These four principles have always helped me understand a country, a culture or the Church. They are human principles of integration. Other principles are more ideological, of disintegration. But reflecting on these four principles really does help a lot. 

MEDIA MANIPULATION

- You may be the most important voice in the world in terms of social and political leadership. Do you feel that, with your discordant voice, you have the chance to change many things?

- I have felt at times that it is discordant. I believe my voice can change things "but I'm not so sure of myself, because that may hurt you. I say what I feel before God, before other people, with honesty and wishing it helps. I'm not so concerned with whether it will change things or not. I'd much rather say things and help in the process of them changing on their own. I believe that there is -in the world, and especially in Latin America- a great impulse to change things according to these four principles I just mentioned.

And it is true that when I speak everybody says "The Pope said this and that". But it is also true that they take a phrase out of context and make you say something you didn't mean. One must be very careful. For example, during the war there was a controversy over a statement I made on a Jesuit magazine. I said "there are no good guys and bad guys" and I explained why. But the phrase was taken out of context and they said "The Pope does not condemn Putin!". The reality is that the state of war is much more universal, more serious, and there are no good guys and bad guys. We are all a part of it and that is what we need to learn.

- The world has become increasingly inequitable and that also reflects on the media, in the form of corporate concentration, digital platforms and social networks that are increasingly powerful in terms of discourse production. In that context, what, in your opinion, should be the role of media?

-I think of the principle "Reality is superior to the idea", and a book by philosopher Simone Paganini comes to my mind. He is a professor at Aachen University and in this book he speaks of communication and the tensions that exist among the author of a book, the reader and the strength of the book itself. He believes tension grows, both in communication and when reading a book.

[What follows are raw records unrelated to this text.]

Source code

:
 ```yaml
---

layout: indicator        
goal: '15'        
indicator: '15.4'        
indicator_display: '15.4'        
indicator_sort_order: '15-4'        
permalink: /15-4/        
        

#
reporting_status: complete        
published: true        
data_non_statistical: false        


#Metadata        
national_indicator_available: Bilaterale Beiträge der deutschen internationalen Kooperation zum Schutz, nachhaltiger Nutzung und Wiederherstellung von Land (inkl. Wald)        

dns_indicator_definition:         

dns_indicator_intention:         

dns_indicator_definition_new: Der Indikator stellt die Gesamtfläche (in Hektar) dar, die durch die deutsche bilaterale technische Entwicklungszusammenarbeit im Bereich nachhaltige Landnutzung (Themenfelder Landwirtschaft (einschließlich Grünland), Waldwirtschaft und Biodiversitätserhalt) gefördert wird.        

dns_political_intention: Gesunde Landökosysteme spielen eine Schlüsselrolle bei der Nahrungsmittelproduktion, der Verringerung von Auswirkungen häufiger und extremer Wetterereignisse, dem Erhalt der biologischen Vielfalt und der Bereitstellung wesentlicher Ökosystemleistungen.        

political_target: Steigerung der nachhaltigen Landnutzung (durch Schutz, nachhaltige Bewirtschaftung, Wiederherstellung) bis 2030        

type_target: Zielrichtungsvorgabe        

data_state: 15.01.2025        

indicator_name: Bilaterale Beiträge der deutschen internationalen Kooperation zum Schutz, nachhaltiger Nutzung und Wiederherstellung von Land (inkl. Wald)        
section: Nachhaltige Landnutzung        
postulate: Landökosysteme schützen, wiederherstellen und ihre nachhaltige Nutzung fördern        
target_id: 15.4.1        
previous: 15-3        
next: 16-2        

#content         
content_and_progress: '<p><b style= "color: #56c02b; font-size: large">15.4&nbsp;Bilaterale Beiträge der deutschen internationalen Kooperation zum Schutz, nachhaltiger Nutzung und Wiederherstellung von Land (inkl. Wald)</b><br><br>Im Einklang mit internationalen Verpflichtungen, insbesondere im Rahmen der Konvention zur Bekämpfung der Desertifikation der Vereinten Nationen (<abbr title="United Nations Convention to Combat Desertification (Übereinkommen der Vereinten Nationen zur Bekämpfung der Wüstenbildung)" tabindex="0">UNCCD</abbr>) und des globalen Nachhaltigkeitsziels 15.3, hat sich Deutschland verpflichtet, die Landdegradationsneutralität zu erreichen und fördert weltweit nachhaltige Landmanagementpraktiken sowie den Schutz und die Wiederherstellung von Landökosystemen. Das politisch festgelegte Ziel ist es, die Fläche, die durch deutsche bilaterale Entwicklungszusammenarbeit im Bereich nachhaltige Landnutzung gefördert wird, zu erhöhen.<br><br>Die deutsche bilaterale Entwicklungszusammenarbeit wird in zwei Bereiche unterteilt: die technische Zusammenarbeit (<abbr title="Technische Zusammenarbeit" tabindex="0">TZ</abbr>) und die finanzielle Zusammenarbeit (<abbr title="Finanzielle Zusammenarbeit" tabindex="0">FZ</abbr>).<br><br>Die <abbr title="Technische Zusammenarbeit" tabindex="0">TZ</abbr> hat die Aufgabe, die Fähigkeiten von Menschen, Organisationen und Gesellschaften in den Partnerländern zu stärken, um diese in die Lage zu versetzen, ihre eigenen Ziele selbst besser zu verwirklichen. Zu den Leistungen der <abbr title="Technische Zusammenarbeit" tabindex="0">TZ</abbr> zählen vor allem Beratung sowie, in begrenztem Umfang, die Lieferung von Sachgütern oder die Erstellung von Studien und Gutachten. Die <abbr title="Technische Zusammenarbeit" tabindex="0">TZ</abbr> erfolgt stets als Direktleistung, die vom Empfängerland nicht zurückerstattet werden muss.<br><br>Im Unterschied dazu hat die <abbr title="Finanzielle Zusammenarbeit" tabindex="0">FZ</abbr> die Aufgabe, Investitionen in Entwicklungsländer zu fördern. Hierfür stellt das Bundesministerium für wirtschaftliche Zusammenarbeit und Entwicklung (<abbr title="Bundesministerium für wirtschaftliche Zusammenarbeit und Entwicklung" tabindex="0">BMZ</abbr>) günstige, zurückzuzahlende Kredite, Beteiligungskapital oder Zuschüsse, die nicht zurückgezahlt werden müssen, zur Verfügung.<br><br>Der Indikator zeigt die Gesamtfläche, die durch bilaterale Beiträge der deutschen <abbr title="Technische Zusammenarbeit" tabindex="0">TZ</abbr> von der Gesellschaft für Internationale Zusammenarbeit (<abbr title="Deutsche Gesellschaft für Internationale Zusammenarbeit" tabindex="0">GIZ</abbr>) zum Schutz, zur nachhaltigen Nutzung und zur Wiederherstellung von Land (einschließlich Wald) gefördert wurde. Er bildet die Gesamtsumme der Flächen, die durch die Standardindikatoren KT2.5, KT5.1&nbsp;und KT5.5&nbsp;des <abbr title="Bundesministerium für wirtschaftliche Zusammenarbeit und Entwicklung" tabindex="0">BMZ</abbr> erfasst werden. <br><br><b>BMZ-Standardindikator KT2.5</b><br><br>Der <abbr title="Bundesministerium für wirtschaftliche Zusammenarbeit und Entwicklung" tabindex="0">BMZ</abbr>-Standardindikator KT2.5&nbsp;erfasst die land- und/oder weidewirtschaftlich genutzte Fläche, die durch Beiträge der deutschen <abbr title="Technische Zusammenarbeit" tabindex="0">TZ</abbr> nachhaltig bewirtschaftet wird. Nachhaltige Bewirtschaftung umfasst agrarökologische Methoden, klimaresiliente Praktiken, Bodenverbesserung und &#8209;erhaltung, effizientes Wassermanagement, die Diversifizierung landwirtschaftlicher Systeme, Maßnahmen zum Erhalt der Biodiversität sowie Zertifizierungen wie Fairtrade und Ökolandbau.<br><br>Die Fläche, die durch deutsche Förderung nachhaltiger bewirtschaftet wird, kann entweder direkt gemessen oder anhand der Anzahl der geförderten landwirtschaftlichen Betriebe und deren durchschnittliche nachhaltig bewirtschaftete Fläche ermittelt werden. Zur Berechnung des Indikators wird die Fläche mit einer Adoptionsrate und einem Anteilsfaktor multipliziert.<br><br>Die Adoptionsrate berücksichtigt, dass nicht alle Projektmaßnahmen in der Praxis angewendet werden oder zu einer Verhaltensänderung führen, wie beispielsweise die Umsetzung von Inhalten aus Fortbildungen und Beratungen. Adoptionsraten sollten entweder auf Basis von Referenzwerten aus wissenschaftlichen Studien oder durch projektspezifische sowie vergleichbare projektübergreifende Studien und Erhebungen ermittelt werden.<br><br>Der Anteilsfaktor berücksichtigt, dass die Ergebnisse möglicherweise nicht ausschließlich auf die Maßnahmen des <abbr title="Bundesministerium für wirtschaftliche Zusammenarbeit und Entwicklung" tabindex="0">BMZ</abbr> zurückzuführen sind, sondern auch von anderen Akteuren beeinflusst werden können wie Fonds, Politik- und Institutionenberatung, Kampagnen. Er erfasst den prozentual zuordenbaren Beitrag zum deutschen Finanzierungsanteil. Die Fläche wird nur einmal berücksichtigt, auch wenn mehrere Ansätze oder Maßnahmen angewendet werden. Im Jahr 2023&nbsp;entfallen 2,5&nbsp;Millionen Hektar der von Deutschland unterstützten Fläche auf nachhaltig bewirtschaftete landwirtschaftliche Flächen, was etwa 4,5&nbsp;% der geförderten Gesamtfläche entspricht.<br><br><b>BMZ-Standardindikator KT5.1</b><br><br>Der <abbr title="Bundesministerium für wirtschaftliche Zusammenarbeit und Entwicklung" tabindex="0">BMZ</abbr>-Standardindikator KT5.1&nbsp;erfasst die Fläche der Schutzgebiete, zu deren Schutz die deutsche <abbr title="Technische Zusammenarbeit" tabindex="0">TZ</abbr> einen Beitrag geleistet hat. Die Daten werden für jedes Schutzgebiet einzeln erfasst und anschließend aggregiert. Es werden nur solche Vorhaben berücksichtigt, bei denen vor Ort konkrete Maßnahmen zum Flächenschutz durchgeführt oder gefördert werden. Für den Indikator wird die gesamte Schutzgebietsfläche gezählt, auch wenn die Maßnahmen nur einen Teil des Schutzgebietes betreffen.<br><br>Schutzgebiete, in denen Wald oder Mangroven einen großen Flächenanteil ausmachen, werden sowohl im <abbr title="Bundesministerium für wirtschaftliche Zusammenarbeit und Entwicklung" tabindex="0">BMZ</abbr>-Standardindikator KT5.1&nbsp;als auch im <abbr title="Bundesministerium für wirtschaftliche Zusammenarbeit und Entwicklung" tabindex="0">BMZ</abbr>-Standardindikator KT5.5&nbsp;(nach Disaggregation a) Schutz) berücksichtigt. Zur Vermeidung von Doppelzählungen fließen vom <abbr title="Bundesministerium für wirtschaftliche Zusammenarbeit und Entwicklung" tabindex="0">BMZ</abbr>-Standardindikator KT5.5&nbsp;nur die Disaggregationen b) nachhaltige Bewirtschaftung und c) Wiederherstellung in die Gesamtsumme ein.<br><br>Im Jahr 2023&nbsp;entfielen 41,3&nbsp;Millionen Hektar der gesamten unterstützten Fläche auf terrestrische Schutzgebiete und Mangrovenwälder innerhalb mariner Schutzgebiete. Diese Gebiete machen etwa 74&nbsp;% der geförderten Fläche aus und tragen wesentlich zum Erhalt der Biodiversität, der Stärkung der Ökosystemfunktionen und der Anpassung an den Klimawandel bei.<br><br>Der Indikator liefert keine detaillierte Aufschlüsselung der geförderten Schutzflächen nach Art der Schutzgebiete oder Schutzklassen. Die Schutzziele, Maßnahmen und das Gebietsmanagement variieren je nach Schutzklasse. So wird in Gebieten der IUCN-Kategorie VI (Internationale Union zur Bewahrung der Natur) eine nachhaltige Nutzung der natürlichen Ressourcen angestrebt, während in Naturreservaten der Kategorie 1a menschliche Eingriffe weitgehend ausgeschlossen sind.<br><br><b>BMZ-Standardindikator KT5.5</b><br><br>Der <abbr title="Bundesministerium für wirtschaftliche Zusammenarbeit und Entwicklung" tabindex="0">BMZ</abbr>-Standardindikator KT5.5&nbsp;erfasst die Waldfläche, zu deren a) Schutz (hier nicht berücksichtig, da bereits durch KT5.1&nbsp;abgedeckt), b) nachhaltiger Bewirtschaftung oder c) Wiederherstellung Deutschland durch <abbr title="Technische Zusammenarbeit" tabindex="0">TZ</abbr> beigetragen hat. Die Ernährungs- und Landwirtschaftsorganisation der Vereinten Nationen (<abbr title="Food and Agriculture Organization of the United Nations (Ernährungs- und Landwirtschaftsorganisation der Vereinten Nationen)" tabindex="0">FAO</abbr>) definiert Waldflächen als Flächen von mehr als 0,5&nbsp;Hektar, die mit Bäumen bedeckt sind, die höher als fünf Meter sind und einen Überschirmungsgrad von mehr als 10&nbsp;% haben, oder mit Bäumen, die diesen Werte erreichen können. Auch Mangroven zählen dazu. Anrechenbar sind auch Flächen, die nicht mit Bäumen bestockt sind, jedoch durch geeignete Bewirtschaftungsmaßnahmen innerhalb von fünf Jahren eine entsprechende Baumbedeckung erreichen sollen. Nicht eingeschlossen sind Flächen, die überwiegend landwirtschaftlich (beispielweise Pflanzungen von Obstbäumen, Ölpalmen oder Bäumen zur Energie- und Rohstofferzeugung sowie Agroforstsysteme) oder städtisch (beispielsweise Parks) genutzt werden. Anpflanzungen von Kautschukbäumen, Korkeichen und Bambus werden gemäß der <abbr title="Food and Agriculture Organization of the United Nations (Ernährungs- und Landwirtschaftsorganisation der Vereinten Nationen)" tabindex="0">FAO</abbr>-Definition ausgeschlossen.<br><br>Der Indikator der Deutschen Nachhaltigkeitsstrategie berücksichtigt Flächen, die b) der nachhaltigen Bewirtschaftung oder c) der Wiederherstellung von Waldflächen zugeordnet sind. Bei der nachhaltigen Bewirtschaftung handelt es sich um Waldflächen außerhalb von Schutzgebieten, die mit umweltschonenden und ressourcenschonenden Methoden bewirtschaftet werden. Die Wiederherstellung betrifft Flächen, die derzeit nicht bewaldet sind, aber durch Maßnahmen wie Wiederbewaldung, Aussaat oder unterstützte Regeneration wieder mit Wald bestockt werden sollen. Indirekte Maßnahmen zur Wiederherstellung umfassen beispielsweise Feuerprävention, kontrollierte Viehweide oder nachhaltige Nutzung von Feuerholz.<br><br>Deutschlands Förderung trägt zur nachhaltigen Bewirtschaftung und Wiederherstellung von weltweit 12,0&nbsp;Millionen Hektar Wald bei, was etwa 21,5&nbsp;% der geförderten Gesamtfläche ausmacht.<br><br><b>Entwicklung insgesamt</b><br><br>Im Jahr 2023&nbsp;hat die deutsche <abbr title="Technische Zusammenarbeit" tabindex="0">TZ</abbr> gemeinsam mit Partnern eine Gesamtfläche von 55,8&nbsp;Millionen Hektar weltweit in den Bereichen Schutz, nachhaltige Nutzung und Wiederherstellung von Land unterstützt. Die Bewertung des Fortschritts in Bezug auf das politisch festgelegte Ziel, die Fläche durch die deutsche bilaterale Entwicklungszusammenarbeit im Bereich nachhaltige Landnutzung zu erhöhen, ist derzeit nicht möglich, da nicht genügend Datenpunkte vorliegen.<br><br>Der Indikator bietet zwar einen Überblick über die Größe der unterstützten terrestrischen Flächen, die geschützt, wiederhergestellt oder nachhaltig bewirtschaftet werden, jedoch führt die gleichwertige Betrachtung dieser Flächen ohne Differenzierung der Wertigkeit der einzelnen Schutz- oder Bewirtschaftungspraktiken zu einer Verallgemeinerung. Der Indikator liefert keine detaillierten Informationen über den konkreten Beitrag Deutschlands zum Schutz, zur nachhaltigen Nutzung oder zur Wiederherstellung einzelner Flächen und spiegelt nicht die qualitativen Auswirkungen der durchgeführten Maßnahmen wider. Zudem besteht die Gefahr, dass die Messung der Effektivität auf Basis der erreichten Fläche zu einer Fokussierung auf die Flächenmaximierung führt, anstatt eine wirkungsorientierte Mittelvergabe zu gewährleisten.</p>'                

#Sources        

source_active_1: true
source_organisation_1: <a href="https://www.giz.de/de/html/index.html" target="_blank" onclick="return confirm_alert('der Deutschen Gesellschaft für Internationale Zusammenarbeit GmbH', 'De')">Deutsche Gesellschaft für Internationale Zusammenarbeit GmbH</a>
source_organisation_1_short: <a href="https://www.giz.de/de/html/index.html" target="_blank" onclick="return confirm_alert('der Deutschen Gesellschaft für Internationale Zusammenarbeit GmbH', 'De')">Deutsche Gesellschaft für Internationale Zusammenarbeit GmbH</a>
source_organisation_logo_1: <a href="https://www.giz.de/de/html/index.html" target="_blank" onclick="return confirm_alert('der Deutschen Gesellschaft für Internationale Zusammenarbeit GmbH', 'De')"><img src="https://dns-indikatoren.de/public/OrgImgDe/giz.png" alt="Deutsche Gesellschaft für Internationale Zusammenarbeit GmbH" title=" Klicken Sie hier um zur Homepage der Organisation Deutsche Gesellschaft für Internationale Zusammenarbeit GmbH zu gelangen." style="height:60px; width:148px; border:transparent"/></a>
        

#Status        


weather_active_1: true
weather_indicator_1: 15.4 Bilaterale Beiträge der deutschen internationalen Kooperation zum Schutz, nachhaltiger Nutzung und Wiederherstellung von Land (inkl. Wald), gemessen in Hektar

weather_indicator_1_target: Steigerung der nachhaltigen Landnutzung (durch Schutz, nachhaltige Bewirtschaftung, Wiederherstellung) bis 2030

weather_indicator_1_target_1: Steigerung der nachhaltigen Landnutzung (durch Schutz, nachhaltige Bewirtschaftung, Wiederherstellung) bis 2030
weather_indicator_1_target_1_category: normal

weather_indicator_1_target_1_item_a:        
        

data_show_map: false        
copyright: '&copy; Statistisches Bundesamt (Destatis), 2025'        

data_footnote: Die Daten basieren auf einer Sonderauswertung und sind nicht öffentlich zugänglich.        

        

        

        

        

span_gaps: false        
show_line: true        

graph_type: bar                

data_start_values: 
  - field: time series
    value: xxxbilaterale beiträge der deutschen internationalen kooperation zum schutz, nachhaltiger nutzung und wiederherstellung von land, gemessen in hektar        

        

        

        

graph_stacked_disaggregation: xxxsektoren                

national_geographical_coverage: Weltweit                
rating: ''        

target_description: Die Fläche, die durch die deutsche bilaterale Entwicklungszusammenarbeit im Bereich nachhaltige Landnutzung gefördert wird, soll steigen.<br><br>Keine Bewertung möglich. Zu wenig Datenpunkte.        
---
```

And, in communication, that is key. Because, somehow, communication has to create a healthy kind of tension, one that makes the other person think and leads them to respond. If this doesn't occur, it is merely information.

"Communication must not change the essence of reality"

Human communication -and she speaks of journalists, communicators, whatever- must participate in the dynamics of that tension. We must be aware that communicating means getting involved. And we need to be aware of the need for getting involved appropriately. For example, there is the issue of objectivity. I communicate something and I say: "This thing happened, I believe this other thing". That is me taking a risk and opening myself to other people's response. But if I communicate something by pruning it and I don't say I'm pruning it, I am being dishonest because I am not communicating a truth. It is impossible to communicate objectively because if I am communicating it, I will put my sauce in it. That is why it is important to make the distinction "this thing happened, and I think this other thing". Unfortunately, nowadays, the "I think" leads to a distortion of reality. And this is very serious.

-In several occasions you have spoken of the sins of communication.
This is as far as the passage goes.